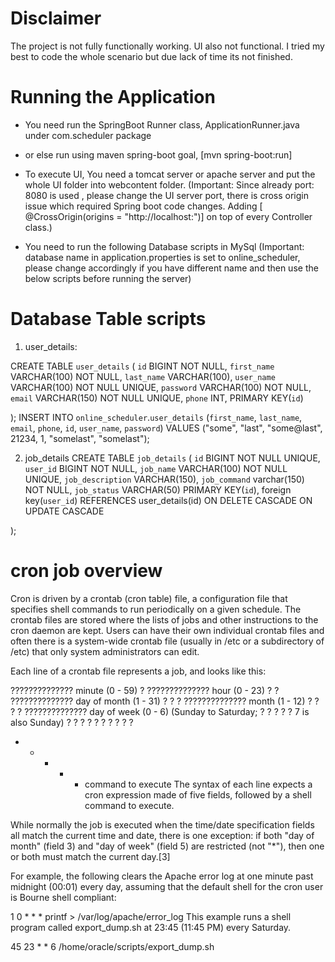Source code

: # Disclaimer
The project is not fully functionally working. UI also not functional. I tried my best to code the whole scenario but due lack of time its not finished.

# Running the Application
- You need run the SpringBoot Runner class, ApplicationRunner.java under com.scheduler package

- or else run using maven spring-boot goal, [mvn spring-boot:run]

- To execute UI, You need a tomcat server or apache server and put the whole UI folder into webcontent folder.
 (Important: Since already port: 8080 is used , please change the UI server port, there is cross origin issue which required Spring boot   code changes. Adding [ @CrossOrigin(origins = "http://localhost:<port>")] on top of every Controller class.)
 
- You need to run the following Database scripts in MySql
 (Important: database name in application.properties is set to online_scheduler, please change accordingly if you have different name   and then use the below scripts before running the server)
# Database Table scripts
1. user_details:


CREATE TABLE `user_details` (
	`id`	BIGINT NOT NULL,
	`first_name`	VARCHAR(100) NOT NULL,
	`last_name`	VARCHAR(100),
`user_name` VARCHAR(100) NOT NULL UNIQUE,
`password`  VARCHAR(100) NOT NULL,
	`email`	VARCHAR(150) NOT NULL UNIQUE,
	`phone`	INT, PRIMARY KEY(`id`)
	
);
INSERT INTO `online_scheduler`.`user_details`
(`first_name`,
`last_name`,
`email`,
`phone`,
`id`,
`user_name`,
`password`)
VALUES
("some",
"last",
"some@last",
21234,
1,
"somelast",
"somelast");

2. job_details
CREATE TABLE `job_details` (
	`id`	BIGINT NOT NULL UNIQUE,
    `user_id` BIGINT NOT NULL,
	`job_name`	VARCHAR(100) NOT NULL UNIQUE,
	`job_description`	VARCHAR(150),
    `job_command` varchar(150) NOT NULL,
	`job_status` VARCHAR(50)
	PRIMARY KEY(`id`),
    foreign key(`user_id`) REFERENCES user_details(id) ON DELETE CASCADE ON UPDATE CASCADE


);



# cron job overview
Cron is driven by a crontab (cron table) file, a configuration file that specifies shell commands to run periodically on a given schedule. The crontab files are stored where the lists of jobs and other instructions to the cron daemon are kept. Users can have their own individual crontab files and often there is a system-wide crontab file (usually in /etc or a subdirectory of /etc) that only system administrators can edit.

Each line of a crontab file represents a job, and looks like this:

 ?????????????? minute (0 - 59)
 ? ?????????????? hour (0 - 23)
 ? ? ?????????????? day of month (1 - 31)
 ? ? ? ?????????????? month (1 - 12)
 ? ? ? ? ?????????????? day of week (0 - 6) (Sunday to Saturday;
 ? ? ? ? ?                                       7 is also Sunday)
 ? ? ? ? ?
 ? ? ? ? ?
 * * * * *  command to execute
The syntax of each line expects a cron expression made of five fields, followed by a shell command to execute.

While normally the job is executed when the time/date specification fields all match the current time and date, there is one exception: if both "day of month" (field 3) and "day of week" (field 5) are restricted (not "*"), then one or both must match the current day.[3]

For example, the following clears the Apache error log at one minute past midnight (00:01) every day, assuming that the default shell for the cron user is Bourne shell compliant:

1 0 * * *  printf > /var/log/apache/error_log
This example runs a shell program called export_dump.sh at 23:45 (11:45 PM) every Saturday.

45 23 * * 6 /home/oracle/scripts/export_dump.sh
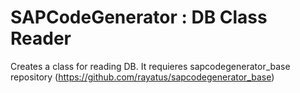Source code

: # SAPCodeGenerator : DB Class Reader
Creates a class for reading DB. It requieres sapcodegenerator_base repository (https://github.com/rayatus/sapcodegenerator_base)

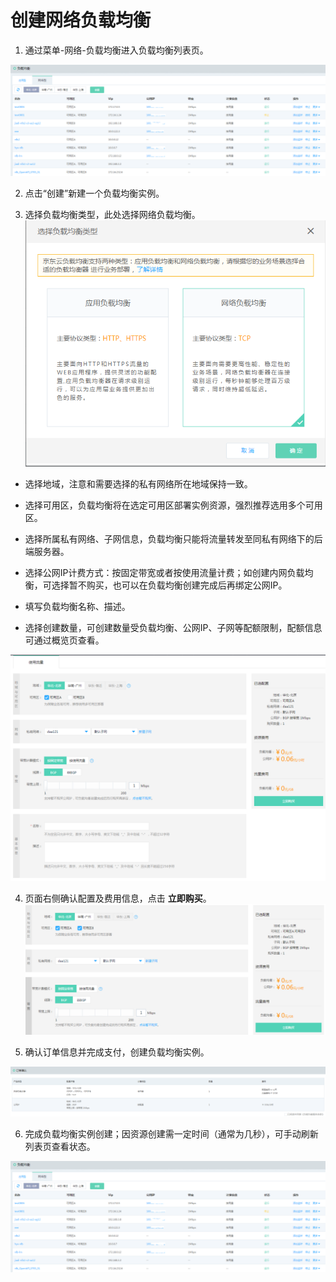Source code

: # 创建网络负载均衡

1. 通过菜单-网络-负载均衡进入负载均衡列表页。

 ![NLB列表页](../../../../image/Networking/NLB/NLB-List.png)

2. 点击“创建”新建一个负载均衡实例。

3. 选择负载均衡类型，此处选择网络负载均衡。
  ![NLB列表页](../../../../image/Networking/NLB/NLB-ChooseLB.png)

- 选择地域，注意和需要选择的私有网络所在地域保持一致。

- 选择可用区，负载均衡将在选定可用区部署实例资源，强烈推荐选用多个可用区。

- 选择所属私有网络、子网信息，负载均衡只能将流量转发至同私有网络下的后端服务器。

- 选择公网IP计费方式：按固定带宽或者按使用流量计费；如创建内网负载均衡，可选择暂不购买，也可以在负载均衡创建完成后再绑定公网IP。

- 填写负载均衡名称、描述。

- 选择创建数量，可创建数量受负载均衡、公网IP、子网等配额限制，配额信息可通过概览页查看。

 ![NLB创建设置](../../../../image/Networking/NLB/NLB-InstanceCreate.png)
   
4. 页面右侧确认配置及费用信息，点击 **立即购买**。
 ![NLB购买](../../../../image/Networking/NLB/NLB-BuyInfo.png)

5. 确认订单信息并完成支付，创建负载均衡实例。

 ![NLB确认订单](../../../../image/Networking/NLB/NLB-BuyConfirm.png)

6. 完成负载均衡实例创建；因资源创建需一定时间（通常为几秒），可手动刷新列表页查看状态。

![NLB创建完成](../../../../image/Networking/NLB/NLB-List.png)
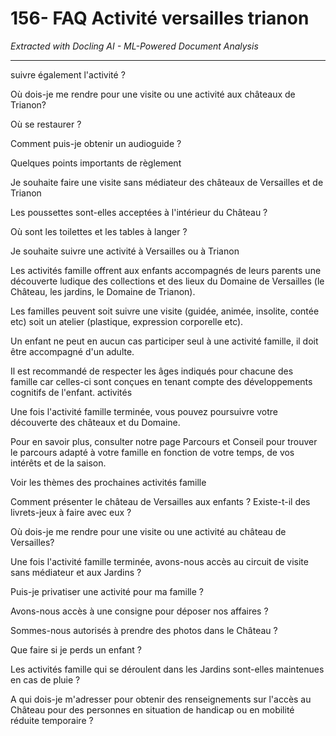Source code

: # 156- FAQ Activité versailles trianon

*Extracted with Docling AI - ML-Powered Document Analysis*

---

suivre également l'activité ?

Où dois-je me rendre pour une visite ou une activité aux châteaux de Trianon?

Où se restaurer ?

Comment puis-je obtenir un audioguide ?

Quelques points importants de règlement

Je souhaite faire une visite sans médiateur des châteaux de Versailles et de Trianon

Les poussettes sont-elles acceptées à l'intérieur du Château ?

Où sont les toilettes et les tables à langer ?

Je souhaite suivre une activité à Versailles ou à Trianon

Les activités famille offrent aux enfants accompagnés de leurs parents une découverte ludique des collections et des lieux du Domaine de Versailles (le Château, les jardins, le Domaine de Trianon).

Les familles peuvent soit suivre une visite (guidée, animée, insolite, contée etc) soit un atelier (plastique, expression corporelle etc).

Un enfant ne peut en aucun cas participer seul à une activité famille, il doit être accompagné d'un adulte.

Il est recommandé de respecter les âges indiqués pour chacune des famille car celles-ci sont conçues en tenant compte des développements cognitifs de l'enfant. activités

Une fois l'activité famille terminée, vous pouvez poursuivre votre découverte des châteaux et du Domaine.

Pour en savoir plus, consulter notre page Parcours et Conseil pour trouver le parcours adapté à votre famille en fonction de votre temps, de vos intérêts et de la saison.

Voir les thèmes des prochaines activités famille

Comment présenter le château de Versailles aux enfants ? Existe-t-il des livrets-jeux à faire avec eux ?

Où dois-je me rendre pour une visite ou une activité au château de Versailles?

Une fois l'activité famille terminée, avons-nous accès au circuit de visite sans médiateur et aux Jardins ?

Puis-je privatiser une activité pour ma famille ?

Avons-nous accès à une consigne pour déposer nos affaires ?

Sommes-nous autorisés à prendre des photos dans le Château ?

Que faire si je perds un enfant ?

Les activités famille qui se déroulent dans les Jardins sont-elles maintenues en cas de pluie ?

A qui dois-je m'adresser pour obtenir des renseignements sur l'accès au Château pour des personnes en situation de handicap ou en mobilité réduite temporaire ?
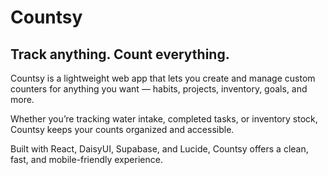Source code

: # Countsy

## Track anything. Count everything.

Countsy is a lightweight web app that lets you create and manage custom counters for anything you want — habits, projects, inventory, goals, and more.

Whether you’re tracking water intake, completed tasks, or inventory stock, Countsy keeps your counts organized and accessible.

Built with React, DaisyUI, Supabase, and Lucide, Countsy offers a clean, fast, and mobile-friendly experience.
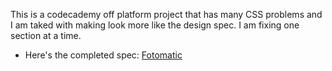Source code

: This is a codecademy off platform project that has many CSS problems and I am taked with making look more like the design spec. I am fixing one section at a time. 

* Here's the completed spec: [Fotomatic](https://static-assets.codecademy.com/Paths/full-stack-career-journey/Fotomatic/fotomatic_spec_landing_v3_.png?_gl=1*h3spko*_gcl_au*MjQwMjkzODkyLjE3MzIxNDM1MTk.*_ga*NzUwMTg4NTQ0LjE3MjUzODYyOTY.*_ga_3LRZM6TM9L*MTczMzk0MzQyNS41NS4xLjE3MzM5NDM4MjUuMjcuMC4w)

+---+

Within the listing above, locate the line containing "Each line of" and the line containing "The syntax of". Reproduce those two lines and all lines between them exactly, with nothing added.

Each line of a crontab file represents a job, and looks like this:

 ?????????????? minute (0 - 59)
 ? ?????????????? hour (0 - 23)
 ? ? ?????????????? day of month (1 - 31)
 ? ? ? ?????????????? month (1 - 12)
 ? ? ? ? ?????????????? day of week (0 - 6) (Sunday to Saturday;
 ? ? ? ? ?                                       7 is also Sunday)
 ? ? ? ? ?
 ? ? ? ? ?
 * * * * *  command to execute
The syntax of each line expects a cron expression made of five fields, followed by a shell command to execute.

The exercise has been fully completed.